*** Opening of Supplied data ***

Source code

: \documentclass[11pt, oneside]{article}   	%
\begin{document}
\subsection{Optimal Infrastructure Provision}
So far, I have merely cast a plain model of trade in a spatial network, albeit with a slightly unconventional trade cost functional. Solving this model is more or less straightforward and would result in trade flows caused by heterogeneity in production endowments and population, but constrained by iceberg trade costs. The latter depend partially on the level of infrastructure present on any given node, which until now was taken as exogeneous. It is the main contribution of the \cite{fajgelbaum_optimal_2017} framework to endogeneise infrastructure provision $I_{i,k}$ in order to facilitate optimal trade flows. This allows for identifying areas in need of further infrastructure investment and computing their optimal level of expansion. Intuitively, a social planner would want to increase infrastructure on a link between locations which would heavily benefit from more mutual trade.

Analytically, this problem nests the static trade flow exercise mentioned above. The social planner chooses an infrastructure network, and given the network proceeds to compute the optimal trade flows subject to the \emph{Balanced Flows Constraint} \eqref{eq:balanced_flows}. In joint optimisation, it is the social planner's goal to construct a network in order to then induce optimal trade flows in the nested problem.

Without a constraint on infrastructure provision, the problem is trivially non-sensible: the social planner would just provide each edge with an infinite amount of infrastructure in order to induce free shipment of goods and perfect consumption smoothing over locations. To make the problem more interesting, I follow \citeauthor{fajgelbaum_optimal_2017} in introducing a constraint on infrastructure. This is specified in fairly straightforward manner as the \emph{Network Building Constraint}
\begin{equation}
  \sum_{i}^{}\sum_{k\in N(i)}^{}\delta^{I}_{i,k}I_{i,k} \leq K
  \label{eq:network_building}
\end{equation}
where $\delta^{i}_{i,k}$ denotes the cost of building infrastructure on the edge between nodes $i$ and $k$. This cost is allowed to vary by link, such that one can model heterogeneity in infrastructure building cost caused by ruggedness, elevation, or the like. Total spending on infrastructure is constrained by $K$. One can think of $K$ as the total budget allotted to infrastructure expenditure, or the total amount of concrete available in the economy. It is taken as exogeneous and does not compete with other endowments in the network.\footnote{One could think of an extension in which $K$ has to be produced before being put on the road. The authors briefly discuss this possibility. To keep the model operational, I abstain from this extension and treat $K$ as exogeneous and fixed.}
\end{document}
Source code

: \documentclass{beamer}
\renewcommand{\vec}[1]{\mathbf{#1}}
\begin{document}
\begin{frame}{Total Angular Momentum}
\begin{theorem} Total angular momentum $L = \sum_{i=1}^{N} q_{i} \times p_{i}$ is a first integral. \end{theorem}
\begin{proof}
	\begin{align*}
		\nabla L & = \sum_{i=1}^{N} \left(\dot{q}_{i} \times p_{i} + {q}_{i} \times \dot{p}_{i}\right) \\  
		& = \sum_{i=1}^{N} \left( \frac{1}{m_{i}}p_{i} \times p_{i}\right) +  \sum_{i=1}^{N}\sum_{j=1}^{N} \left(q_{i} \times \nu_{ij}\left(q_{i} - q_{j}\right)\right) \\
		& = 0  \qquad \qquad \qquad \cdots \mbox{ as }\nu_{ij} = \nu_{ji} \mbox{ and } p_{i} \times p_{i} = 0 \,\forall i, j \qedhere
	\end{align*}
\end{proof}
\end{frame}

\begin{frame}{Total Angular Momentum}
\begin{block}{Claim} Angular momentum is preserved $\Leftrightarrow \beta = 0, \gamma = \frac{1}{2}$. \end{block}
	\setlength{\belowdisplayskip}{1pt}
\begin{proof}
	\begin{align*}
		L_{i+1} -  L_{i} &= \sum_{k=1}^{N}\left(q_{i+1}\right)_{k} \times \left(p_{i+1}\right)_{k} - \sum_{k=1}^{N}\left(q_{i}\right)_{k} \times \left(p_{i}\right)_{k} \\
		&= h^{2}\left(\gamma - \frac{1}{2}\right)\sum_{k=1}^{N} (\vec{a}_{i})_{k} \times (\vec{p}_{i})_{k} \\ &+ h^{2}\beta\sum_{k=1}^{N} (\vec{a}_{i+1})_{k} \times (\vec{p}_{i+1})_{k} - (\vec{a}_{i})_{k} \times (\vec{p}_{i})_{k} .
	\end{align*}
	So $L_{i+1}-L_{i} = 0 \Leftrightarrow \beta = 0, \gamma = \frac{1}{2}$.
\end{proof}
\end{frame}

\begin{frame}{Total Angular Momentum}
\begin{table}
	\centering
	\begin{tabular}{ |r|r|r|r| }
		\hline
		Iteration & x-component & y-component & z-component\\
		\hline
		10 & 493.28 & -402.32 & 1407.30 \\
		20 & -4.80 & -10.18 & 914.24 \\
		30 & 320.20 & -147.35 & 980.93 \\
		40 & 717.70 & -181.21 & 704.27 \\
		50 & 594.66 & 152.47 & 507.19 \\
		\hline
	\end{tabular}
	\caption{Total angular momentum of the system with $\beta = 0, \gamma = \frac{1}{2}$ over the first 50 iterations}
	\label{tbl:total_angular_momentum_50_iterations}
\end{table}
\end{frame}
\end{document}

*** Close of Supplied data ***

Exercise — Only the number is needed: please work out how many lines in the data contain the string "first".

Exercise solution — 2